Prompts need version control.

WizPrompt exposed the obvious failure mode: production behavior changing because a prompt changed in place. Once prompts are treated like code, the debugging gets honest.

There is a moment in every LLM engineering team's history when something breaks in production and no one can explain why. The model is the same. The code is the same. The output is different. After an hour of investigation, someone checks the prompt — and there it is. An edit made two days ago, no diff, no record, no way to know what it changed from.

This is the prompt management failure mode. It is completely avoidable and almost universal.

The spreadsheet problem.

Most teams that are early in LLM product development store prompts in spreadsheets, Notion pages, or comments in application code. This is reasonable at the start. The prompts are simple, the team is small, the product is moving fast.

The problem arrives when the team grows, the prompts grow in complexity, and the volume of production AI behavior starts to matter. At that point, the spreadsheet becomes a liability. There are no diffs. There is no history. There is no way to run an eval against the old version and the new version before deploying. There is no rollback path.

A prompt without history is a production incident waiting for a name.

We built WizPrompt because we needed it ourselves, and because the gap between how teams manage code and how they manage prompts was wider than it should have been in 2025.

What version control gives you.

Diffs. The most basic thing. Being able to see exactly what changed between the version running in production and the version you are about to deploy. This sounds trivial and is not, because without it, the review process is either skipped or done by comparing two documents side by side, manually, under pressure.

Eval runs before merge. The WizPrompt pattern is: branch, edit, run evals, review results, merge. The eval runs compare the proposed version against a golden set of inputs and expected outputs.
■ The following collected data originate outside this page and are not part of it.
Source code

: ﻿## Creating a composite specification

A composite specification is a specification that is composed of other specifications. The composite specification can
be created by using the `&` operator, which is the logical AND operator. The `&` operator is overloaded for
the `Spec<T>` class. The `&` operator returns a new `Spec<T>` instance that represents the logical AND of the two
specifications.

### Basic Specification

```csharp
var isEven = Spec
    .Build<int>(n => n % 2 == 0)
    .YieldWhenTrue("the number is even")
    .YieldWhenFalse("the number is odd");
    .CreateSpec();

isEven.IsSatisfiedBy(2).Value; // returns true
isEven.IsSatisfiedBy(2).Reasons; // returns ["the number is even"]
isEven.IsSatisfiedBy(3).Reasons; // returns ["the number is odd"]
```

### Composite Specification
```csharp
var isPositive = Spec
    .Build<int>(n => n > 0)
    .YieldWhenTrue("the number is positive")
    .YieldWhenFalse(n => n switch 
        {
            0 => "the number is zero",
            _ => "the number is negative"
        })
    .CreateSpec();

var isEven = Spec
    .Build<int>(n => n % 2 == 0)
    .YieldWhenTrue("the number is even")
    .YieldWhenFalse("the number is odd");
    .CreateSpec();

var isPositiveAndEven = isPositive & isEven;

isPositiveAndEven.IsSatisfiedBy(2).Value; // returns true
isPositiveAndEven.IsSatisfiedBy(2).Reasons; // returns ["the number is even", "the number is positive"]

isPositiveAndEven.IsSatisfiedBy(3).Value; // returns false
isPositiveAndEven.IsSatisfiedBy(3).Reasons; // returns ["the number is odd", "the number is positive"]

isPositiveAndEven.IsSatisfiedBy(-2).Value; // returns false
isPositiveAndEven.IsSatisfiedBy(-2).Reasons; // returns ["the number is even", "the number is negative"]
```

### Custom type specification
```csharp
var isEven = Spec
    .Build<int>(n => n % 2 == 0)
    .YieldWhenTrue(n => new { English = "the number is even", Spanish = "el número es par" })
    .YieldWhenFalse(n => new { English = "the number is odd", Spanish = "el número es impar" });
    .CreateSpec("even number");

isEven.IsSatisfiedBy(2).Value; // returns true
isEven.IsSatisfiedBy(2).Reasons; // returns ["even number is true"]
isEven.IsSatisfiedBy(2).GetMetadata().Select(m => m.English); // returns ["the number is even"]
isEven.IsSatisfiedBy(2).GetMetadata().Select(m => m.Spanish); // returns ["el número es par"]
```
Regression alerts fire if accuracy drops below a threshold. This turns "I think this edit is better" into "the eval set agrees, or it does not."

Rollback. When something breaks in production — and it will — having a rollback path that is one command instead of a manual archaeology session through a Notion page history is the difference between a five-minute incident and a fifty-minute one.

Multi-model comparison as a forcing function.

An unexpected benefit of side-by-side model comparison: it reveals how model-specific most prompts are. A prompt that works well on Claude often degrades on GPT-4o, not because either model is worse, but because the prompting conventions differ. Anthropic models tend to respond well to explicit structural guidance. OpenAI models have different sensitivities.

Running the same prompt across providers before deployment surfaces this before it becomes a customer-facing problem. It also makes prompt authors more precise — when you know the prompt will be tested against multiple models, you write it more carefully.

The deploy discipline matters most.

The biggest behavioral change WizPrompt creates is not the version history or the evals. It is the habit of treating a prompt deploy the same way you treat a code deploy. Review required. Eval passing. Merge to main. SDK pulls the merged version automatically.

That habit is the actual product. The software is just what enforces it.